# Exercise requirements
Working from the entries below, tally each line that holds "beta". Give the tally and nothing else.

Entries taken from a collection
----
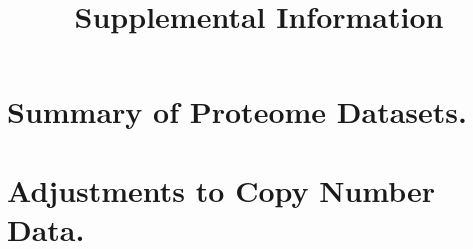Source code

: \documentclass[11pt]{article}
\begin{document}
\title{Supplemental Information}
\maketitle

\section{Summary of Proteome Datasets.}

\section{Adjustments to Copy Number Data.}

%
\end{document}
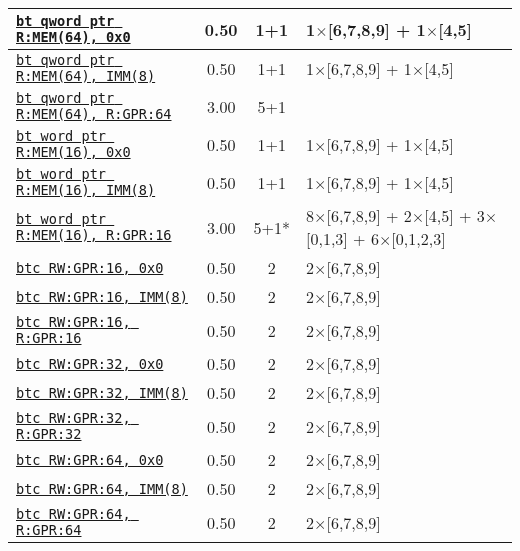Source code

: \documentclass[a4paper,english,fontsize=9]{scrartcl}
\begin{document}
\begin{longtable}{p{}ccL{.25\textwidth}}
  \midrule
  \texttt{\href{https://felixcloutier.com/x86/BT.html}{bt qword ptr R:MEM(64), 0x0}} & 0.50 & 1+1 & 1\(\times\)[6,7,8,9] + 1\(\times\)[4,5] \\
  \midrule
  \texttt{\href{https://felixcloutier.com/x86/BT.html}{bt qword ptr R:MEM(64), IMM(8)}} & 0.50 & 1+1 & 1\(\times\)[6,7,8,9] + 1\(\times\)[4,5] \\
  \midrule
  \texttt{\href{https://felixcloutier.com/x86/BT.html}{bt qword ptr R:MEM(64), R:GPR:64}} & 3.00 & 5+1 &  \\
  \midrule
  \texttt{\href{https://felixcloutier.com/x86/BT.html}{bt word ptr R:MEM(16), 0x0}} & 0.50 & 1+1 & 1\(\times\)[6,7,8,9] + 1\(\times\)[4,5] \\
  \midrule
  \texttt{\href{https://felixcloutier.com/x86/BT.html}{bt word ptr R:MEM(16), IMM(8)}} & 0.50 & 1+1 & 1\(\times\)[6,7,8,9] + 1\(\times\)[4,5] \\
  \midrule
  \texttt{\href{https://felixcloutier.com/x86/BT.html}{bt word ptr R:MEM(16), R:GPR:16}} & 3.00 & 5+1* & 8\(\times\)[6,7,8,9] + 2\(\times\)[4,5] + 3\(\times\)[0,1,3] + 6\(\times\)[0,1,2,3] \\
  \midrule
  \texttt{\href{https://felixcloutier.com/x86/BTC.html}{btc RW:GPR:16, 0x0}} & 0.50 & 2 & 2\(\times\)[6,7,8,9] \\
  \midrule
  \texttt{\href{https://felixcloutier.com/x86/BTC.html}{btc RW:GPR:16, IMM(8)}} & 0.50 & 2 & 2\(\times\)[6,7,8,9] \\
  \midrule
  \texttt{\href{https://felixcloutier.com/x86/BTC.html}{btc RW:GPR:16, R:GPR:16}} & 0.50 & 2 & 2\(\times\)[6,7,8,9] \\
  \midrule
  \texttt{\href{https://felixcloutier.com/x86/BTC.html}{btc RW:GPR:32, 0x0}} & 0.50 & 2 & 2\(\times\)[6,7,8,9] \\
  \midrule
  \texttt{\href{https://felixcloutier.com/x86/BTC.html}{btc RW:GPR:32, IMM(8)}} & 0.50 & 2 & 2\(\times\)[6,7,8,9] \\
  \midrule
  \texttt{\href{https://felixcloutier.com/x86/BTC.html}{btc RW:GPR:32, R:GPR:32}} & 0.50 & 2 & 2\(\times\)[6,7,8,9] \\
  \midrule
  \texttt{\href{https://felixcloutier.com/x86/BTC.html}{btc RW:GPR:64, 0x0}} & 0.50 & 2 & 2\(\times\)[6,7,8,9] \\
  \midrule
  \texttt{\href{https://felixcloutier.com/x86/BTC.html}{btc RW:GPR:64, IMM(8)}} & 0.50 & 2 & 2\(\times\)[6,7,8,9] \\
  \midrule
  \texttt{\href{https://felixcloutier.com/x86/BTC.html}{btc RW:GPR:64, R:GPR:64}} & 0.50 & 2 & 2\(\times\)[6,7,8,9] \\

\end{longtable}
\end{document}
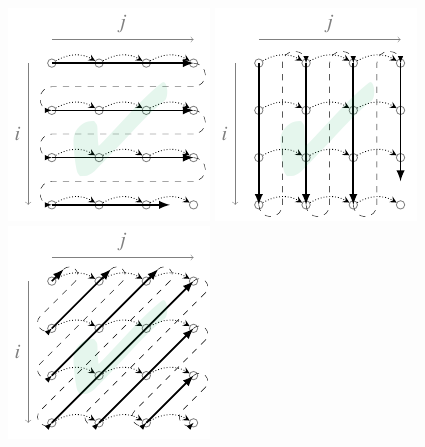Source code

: \documentclass[presentation, aspectratio=169]{beamer}
\begin{document}
\begin{frame}[label={sec:orge1560a3}]{}
\begin{columns}
\begin{column}{0.45\columnwidth}
\begin{figure}
  \centering
  {\includegraphics[width=0.48\linewidth]{figs/schedule-i-j}}
  {\includegraphics[width=0.48\linewidth]{figs/schedule-j-i}}
  {\includegraphics[width=0.48\linewidth]{figs/schedule-ipj-j}}

\end{figure}
\end{column}
\end{columns}
\end{frame}
\end{document}
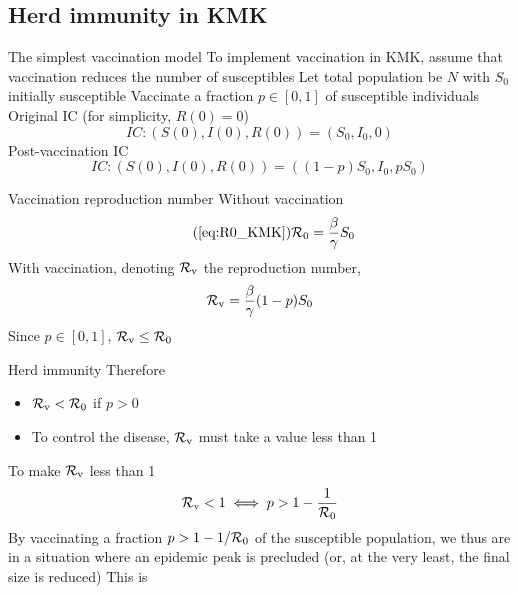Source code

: \documentclass[aspectratio=169]{beamer}\usepackage[]{graphicx}\usepackage[]{xcolor}
\begin{document}
\subsection{Herd immunity in KMK}


\begin{frame}{The simplest vaccination model}
To implement vaccination in KMK, assume that vaccination reduces the number of susceptibles
\vfill
Let total population be $N$ with $S_0$ initially susceptible
\vfill
Vaccinate a fraction $p\in[0,1]$ of susceptible individuals
\vfill
Original IC (for simplicity, $R(0)=0$)
\begin{equation}\label{eq:IC_KMK_novacc}
IC: (S(0),I(0),R(0)) = (S_0,I_0,0)
\end{equation}
Post-vaccination IC 
\begin{equation}\label{eq:IC_KMK_vacc}
IC: (S(0),I(0),R(0)) = ((1-p)S_0,I_0,pS_0)
\end{equation}
\end{frame}


\begin{frame}{Vaccination reproduction number}
  Without vaccination
  \begin{equation}\tag{\ref{eq:R0_KMK}}
    \R_0=\frac{\beta}{\gamma}S_0
  \end{equation}
  \vfill
  With vaccination, denoting $\mathcal{R}_{\text{v}}$ the reproduction number,
  \begin{equation}
    \mathcal{R}_{\text{v}} = \frac{\beta}{\gamma}(1-p)S_0
  \end{equation}
  \vfill
  Since $p\in[0,1]$, $\mathcal{R}_{\text{v}}\leq\mathcal{R}_0$
\end{frame}


\begin{frame}{Herd immunity}
  Therefore
  \begin{itemize}
    \item $\mathcal{R}_{\text{v}}<\mathcal{R}_0$ if $p>0$ 
    \item To control the disease, $\mathcal{R}_{\text{v}}$ must take a value less than 1
  \end{itemize}
  \vfill
To make $\mathcal{R}_{\text{v}}$ less than 1
  \begin{equation}\label{eq:herd_immunity}
    \mathcal{R}_{\text{v}}<1 \iff p> 1-\frac{1}{\mathcal{R}_0}
  \end{equation}
  \vfill
  By vaccinating a fraction $p>1-1/\mathcal{R}_0$ of the susceptible population, we thus are in a situation where an epidemic peak is precluded (or, at the very least, the final size is reduced)
  \vfill
  This is 
\end{frame}
\end{document}
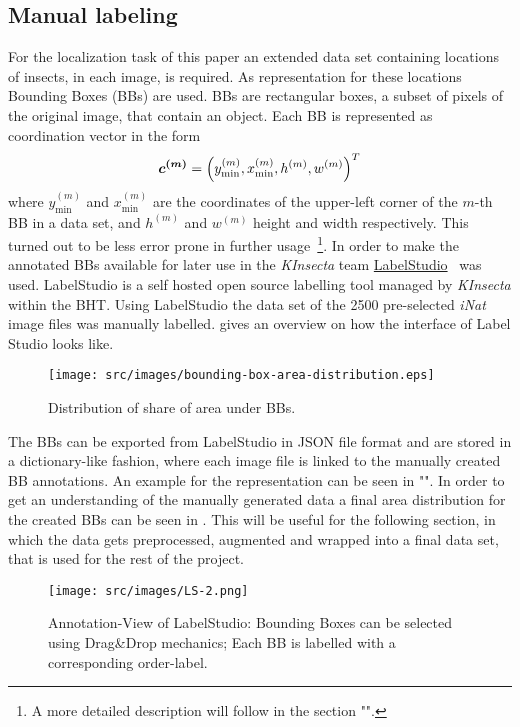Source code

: \subsection{Manual labeling}\label{subsec:manual-labeling}
For the localization task of this paper an extended data set containing locations of insects, in each image, is required.
As representation for these locations Bounding Boxes (BBs) are used.
BBs are rectangular boxes, a subset of pixels of the original image, that contain an object.
Each BB is represented as coordination vector in the form
\begin{align}
    \bm{c^{(m)}} =
    \left(
        y^{(m)}_{\min},
        x^{(m)}_{\min},
        h^{(m)},
        w^{(m)}
    \right)^T
    \label{eq:bb}
\end{align}
where $y^{(m)}_{\min}$ and $x^{(m)}_{\min}$ are the coordinates of the upper-left corner of the $m$-th BB in a data set, and $h^{(m)}$ and $w^{(m)}$ height and width respectively.
This turned out to be less error prone in further usage~\footnote{
    A more detailed description will follow in the section "".
}.
In order to make the annotated BBs available for later use in the \textit{KInsecta} team \href{https://labelstud.io/}{LabelStudio}~\cite{Label-Studio} was used.
LabelStudio is a self hosted open source labelling tool managed by \textit{KInsecta} within the BHT.
Using LabelStudio the data set of the 2500 pre-selected \textit{iNat} image files was manually labelled.
 gives an overview on how the interface of Label Studio looks like.
\begin{wrapfigure}{l}{.45\linewidth}
    \centering
    \texttt{[image: src/images/bounding-box-area-distribution.eps]}
    \caption{Distribution of share of area under BBs.}
    \label{fig:bb-area-distribution}
\end{wrapfigure}
The BBs can be exported from LabelStudio in JSON file format and are stored in a dictionary-like fashion, where each image file is linked to the manually created BB annotations.
An example for the representation can be seen in "".
In order to get an understanding of the manually generated data a final area distribution for the created BBs can be seen in .
This will be useful for the following section, in which the data gets preprocessed, augmented and wrapped into a final data set, that is used for the rest of the project.

\vfill
\begin{figure}[!ht]
    \centering
    \texttt{[image: src/images/LS-2.png]}
    \caption{Annotation-View of LabelStudio: Bounding Boxes can be selected using Drag\&Drop mechanics; Each BB is labelled with a corresponding order-label.}
    \label{fig:label-studio-1}
\end{figure}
----
# Result for this exercise
2